• _Work task_
In the listing below, print exactly the lines between the line holding "Table III (the" and the line holding "is exercised directly", inclusive, and no more.

BEGIN

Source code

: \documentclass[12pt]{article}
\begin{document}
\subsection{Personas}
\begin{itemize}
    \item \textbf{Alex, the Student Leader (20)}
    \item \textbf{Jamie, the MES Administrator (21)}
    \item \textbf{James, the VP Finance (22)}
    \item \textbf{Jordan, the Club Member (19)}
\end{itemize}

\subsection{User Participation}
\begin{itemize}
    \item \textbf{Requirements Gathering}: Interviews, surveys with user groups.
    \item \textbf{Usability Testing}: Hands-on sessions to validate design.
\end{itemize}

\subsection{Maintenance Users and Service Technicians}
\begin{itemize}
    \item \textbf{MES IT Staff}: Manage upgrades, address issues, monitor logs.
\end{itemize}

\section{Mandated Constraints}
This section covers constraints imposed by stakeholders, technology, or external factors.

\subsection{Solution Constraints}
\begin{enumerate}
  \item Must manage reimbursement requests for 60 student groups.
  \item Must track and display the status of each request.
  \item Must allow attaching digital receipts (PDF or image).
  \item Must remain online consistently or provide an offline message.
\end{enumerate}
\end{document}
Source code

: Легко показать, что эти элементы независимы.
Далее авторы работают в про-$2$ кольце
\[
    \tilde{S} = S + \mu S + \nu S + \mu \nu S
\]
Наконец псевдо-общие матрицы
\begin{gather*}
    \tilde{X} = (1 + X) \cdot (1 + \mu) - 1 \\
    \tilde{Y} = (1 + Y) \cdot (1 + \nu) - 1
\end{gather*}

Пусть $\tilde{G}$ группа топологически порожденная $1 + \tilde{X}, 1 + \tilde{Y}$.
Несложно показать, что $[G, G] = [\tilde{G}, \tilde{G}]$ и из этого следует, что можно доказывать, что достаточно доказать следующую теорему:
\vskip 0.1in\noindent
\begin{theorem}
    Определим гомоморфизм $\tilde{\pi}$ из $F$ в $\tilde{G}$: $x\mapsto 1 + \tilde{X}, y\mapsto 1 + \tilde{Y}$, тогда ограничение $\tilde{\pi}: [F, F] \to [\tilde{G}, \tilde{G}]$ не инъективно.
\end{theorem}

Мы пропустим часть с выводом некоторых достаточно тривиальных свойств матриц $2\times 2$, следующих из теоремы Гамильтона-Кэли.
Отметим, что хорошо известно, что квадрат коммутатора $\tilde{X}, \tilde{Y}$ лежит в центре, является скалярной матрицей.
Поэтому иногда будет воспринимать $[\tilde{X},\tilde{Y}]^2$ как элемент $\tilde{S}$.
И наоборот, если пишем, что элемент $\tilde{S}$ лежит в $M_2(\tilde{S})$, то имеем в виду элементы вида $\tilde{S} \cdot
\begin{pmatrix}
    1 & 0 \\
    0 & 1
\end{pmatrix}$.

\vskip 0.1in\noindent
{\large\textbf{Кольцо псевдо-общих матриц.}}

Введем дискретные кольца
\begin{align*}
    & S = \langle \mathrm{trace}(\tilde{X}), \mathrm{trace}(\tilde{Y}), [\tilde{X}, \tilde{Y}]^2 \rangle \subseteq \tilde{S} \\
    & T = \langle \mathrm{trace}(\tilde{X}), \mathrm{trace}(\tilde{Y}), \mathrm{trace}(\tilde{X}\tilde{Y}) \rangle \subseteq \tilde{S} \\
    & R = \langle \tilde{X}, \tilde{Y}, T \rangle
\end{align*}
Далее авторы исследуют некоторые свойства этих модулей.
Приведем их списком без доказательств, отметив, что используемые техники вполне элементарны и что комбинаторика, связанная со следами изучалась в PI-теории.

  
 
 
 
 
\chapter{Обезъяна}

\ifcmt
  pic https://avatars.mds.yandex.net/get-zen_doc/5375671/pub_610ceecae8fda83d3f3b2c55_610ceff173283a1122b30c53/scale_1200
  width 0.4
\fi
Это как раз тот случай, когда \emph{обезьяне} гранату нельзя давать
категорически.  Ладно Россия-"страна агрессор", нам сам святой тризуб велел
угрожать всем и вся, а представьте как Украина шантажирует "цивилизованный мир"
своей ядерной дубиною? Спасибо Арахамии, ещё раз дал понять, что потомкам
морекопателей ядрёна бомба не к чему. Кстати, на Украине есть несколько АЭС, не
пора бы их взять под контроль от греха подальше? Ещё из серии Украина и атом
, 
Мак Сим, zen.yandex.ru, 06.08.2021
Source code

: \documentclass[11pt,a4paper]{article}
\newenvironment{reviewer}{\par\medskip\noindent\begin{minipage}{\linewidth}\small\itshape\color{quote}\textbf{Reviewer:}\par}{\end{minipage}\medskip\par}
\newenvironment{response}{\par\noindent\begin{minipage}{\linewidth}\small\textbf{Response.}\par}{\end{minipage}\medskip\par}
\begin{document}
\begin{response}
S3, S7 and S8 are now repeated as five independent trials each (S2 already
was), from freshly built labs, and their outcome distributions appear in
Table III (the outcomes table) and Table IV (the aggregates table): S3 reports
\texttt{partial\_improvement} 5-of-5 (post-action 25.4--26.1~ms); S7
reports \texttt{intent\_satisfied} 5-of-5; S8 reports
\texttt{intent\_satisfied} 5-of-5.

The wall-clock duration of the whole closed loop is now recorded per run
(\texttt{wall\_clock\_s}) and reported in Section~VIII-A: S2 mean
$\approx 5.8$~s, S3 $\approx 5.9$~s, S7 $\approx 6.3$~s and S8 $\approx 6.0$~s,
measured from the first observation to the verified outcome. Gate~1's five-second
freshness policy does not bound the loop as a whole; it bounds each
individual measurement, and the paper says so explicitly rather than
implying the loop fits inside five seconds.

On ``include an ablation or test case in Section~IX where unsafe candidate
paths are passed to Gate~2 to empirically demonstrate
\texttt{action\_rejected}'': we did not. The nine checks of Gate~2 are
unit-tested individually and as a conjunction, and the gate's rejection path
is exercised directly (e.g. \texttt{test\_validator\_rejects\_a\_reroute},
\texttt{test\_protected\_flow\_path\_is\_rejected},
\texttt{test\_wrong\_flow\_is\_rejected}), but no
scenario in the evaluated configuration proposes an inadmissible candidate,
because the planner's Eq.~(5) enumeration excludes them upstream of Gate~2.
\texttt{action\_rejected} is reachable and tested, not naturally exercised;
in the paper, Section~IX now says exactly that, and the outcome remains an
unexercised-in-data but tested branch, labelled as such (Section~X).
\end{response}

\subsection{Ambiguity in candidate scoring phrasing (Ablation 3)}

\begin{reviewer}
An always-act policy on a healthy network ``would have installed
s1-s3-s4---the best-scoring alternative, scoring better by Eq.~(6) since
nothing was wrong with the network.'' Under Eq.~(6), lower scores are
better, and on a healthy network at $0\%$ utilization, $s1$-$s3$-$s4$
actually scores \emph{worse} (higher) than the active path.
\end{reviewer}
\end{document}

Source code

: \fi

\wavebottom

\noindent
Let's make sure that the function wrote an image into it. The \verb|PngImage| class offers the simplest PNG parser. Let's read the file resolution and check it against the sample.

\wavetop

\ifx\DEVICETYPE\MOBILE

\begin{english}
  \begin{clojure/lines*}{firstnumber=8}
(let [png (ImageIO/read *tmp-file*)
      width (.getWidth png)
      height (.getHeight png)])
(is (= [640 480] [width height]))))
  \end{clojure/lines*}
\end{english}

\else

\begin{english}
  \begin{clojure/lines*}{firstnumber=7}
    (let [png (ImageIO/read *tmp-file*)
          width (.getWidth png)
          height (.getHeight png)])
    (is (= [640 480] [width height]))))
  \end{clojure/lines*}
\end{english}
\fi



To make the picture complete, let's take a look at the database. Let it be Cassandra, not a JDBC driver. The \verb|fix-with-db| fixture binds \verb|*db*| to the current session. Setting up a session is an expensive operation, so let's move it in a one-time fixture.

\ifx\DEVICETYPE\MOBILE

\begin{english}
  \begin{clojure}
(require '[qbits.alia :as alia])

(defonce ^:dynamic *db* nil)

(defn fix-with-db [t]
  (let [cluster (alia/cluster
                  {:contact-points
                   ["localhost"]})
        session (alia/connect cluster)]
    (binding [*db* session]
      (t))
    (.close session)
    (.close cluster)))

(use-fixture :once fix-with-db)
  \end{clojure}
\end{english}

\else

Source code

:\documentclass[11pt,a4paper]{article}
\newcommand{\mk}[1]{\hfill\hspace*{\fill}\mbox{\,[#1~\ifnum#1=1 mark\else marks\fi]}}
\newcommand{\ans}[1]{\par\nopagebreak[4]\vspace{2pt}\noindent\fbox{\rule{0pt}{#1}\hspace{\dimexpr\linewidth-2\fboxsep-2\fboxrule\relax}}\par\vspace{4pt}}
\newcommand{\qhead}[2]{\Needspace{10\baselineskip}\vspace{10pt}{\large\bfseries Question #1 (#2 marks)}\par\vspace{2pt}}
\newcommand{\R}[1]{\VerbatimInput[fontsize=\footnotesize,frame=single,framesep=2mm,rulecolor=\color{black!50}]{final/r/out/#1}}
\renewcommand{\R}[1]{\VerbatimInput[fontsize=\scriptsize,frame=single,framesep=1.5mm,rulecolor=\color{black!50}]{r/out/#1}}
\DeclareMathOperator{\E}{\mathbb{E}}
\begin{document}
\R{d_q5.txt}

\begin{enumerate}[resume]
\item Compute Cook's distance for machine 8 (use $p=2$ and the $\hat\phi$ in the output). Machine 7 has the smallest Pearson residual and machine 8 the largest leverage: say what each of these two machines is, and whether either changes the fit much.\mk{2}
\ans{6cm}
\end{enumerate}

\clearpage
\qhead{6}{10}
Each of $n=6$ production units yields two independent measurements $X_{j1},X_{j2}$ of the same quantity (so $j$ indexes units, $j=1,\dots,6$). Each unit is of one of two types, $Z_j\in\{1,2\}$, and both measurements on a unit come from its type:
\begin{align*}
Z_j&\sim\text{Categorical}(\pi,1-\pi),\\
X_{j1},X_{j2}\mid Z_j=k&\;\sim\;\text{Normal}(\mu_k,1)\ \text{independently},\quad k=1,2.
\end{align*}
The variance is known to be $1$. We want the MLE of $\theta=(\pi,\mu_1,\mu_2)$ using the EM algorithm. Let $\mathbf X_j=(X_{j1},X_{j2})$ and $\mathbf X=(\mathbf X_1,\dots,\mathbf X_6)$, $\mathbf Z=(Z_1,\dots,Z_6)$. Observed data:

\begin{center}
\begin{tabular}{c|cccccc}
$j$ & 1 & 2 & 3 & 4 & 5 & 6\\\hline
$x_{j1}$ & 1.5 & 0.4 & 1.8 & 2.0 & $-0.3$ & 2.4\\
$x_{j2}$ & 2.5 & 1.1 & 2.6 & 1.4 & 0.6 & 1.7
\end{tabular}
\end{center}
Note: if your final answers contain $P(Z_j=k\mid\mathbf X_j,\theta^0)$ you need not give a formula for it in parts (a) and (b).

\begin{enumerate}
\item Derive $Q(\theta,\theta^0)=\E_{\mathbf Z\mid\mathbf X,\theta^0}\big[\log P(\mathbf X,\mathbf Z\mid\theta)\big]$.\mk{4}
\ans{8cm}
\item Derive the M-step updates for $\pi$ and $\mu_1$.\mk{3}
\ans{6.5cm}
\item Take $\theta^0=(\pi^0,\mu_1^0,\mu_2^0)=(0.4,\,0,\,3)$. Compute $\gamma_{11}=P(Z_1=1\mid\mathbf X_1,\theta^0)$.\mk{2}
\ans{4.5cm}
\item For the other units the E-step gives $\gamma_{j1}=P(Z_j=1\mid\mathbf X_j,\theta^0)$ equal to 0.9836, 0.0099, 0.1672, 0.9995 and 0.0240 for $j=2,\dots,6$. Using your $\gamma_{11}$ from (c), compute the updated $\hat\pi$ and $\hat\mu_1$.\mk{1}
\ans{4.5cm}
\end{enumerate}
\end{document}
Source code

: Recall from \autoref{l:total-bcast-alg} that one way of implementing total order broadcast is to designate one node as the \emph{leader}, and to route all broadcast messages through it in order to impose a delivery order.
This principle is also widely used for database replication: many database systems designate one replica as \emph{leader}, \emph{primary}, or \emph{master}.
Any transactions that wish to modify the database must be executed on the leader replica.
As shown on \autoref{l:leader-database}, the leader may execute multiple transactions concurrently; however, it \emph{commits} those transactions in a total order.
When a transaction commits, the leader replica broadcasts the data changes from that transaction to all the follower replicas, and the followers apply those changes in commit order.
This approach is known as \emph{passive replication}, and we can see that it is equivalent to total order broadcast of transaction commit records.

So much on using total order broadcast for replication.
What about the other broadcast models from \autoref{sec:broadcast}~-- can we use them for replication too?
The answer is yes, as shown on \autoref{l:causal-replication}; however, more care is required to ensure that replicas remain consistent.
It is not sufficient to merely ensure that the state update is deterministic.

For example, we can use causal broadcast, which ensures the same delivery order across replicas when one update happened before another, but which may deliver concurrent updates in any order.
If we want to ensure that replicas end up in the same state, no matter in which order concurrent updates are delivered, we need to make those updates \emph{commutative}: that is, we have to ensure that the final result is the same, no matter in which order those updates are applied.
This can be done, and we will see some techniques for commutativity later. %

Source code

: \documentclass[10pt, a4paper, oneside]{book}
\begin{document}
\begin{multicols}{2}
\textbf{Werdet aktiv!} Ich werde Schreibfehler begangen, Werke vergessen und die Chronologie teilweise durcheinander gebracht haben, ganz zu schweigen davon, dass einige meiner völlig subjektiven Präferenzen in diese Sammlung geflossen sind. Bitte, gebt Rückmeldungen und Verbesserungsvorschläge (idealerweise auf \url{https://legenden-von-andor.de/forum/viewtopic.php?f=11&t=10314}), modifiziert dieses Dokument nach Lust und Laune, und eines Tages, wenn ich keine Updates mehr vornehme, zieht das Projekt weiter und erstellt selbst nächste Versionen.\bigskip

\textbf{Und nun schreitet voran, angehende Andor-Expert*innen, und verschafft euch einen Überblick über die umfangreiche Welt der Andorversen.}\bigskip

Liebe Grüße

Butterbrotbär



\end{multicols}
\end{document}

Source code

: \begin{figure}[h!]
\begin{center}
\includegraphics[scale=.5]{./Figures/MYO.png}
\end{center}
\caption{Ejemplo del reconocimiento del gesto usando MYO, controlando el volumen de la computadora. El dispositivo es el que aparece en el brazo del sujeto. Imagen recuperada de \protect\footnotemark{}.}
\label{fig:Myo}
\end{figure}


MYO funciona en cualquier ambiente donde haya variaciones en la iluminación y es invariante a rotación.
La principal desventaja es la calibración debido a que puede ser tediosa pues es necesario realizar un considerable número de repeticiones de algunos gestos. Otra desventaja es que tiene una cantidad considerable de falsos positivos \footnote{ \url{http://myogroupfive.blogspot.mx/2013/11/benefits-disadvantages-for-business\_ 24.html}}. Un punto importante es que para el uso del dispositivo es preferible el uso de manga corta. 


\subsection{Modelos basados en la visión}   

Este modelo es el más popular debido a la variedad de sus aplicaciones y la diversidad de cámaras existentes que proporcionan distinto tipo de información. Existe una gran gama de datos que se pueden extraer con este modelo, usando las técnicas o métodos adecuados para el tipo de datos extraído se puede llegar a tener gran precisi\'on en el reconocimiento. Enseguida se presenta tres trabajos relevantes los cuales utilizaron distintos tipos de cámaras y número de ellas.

END

• _The answer_
Table III (the outcomes table) and Table IV (the aggregates table): S3 reports
\texttt{partial\_improvement} 5-of-5 (post-action 25.4--26.1~ms); S7
reports \texttt{intent\_satisfied} 5-of-5; S8 reports
\texttt{intent\_satisfied} 5-of-5.

The wall-clock duration of the whole closed loop is now recorded per run
(\texttt{wall\_clock\_s}) and reported in Section~VIII-A: S2 mean
$\approx 5.8$~s, S3 $\approx 5.9$~s, S7 $\approx 6.3$~s and S8 $\approx 6.0$~s,
measured from the first observation to the verified outcome. Gate~1's five-second
freshness policy does not bound the loop as a whole; it bounds each
individual measurement, and the paper says so explicitly rather than
implying the loop fits inside five seconds.

On ``include an ablation or test case in Section~IX where unsafe candidate
paths are passed to Gate~2 to empirically demonstrate
\texttt{action\_rejected}'': we did not. The nine checks of Gate~2 are
unit-tested individually and as a conjunction, and the gate's rejection path
is exercised directly (e.g. \texttt{test\_validator\_rejects\_a\_reroute},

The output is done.